I don’t need to tell readers here about Giambattista’s theory of cultural cycles, which is an important part of my emotional life and has helped me get through many a trying time of personal challenges. To recap Vico believed that in the beginning of culture groups of human beings looked at metaphors as if they were actually real — they actually perceived the river as having a mouth. During this time — which I think the Italian sage called “the age of giants” — groups lived in terror of each other, of nature and of the patriarchs of their clan, and enforced the norms of the community with terrifying punishments and supernatural sanctions. As cultures progressed they passed to an age of prose from an age of poetry. However ultimately the bonds of community necessary for a society’s survival could not survive this greater growth of self-consciousness. A cultural period called “the barbarism of reflection” ensued, society collapses into roadwarrior-style chaos and then the whole thing begins again with a new group of patriarchal clans who viewed the world as poetry.
So I feel very much inclined to tell the story of a computer generation starship that is aware of Vico cycles and has to shepherd his crew of humans across the galaxy and oversees a series of Vico cycles. The crew begin as modern, secular, skeptical scientists. After a few generations they collapse in chaos. A new religion of worshiping a patriarchal God springs up. The religion has an enlightenment. It collapses many, many, many more times.

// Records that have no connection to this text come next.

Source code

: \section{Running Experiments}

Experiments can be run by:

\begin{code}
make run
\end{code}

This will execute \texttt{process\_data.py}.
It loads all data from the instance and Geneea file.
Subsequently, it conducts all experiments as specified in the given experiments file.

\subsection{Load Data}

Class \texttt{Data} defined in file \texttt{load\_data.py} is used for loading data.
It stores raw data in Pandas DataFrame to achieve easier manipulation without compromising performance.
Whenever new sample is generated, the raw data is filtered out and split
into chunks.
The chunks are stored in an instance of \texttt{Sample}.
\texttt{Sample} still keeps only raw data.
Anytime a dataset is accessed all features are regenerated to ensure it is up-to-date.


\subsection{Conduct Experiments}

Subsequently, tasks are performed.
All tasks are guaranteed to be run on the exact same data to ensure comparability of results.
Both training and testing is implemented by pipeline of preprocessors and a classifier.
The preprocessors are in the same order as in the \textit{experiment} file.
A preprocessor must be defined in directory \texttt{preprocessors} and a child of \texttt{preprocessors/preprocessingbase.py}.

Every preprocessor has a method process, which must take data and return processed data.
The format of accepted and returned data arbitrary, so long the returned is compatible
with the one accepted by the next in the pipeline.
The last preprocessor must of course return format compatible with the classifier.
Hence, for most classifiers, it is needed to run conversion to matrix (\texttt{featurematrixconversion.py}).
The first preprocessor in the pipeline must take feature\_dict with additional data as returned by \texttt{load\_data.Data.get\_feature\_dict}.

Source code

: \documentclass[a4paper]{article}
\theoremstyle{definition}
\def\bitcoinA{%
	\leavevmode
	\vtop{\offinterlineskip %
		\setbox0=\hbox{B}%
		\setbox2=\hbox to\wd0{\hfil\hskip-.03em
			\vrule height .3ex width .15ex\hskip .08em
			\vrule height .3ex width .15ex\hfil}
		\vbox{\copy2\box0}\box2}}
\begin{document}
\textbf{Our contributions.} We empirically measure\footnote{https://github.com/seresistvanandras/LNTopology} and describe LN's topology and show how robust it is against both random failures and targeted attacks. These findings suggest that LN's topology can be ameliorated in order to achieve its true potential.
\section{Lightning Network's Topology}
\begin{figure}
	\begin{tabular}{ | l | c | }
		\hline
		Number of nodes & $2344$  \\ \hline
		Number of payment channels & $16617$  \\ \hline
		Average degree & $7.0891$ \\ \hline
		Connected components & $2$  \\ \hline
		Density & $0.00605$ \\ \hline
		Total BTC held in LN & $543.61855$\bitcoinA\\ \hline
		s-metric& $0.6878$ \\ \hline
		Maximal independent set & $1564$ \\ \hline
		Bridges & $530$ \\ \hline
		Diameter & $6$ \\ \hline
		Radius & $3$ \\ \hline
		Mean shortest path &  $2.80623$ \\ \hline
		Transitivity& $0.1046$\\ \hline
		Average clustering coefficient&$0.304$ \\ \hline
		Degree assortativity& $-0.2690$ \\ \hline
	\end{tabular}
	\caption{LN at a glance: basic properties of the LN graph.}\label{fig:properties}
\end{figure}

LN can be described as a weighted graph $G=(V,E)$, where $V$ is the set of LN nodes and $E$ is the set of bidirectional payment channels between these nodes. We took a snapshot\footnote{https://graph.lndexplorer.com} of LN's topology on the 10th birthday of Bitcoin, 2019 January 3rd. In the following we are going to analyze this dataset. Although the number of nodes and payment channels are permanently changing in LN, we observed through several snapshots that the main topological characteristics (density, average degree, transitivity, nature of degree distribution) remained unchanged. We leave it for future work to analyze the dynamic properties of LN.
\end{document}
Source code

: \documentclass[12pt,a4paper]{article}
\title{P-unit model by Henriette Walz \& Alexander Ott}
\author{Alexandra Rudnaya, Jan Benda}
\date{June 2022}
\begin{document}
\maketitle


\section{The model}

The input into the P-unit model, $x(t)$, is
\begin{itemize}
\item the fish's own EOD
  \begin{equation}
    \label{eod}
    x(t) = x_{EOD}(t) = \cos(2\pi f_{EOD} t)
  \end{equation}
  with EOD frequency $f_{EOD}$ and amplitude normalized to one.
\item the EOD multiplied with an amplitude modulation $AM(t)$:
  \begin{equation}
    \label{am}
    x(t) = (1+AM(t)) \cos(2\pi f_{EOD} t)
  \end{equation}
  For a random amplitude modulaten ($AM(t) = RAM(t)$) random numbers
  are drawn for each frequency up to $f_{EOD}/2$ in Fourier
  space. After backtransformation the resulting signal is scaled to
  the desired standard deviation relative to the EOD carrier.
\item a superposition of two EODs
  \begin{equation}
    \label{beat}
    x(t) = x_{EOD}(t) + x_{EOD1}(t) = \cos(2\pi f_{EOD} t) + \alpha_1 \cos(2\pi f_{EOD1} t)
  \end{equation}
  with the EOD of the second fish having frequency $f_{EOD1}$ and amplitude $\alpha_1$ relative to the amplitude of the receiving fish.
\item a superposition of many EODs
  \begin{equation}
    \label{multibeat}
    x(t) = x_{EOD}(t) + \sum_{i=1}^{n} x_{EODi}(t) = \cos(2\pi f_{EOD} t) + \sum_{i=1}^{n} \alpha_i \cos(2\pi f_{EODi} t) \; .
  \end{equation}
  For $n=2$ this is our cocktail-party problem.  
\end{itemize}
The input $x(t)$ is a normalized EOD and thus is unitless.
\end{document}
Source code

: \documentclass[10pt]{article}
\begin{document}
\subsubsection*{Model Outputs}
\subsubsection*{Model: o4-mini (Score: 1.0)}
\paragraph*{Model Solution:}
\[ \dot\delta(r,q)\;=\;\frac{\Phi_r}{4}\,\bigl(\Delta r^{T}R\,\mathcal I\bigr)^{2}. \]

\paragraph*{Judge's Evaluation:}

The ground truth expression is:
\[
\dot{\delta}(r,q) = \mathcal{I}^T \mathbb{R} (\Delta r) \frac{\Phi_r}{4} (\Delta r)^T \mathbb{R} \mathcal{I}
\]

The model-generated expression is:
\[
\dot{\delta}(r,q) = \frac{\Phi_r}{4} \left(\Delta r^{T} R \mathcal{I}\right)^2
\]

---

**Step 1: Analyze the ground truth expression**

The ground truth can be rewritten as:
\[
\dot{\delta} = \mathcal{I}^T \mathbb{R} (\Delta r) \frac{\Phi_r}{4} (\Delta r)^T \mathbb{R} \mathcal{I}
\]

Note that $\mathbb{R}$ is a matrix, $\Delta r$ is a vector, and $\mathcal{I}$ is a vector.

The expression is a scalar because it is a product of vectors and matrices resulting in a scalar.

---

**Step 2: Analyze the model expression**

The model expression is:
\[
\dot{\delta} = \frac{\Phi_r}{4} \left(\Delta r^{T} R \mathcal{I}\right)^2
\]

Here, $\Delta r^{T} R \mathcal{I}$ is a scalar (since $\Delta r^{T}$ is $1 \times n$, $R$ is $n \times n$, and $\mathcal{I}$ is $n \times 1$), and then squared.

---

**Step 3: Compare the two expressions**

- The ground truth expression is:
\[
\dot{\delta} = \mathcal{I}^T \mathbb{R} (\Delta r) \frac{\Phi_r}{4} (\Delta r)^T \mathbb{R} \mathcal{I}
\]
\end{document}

When the earthmen arrive at the alien planet they are aware that “there is a Sky Thunder god who will punish you if you disobey him” and “there is truth that we need to understand to live our lives responsibly” mean exactly the same thing depending upon where they stand in the cycle.
They encounter a group of insects whose religion is a hypostasis of their relationship to the sentient fungus they live off of. Their cycles are different: for them the poetic and the literal are much closer.
The two species join together in a cosmic analog of love.
In the after-life the sentient robot meets God who is mildly disappointed in him. “I was kind of hoping human beings would come to love me for myself”. “I tried to do that” says the cycle-overseeing robot. “Yes” says God” But I wish they had done that for themselves. I feel like you helped too much.” “I’m sorry.” says the robot. “It’s okay.” says God.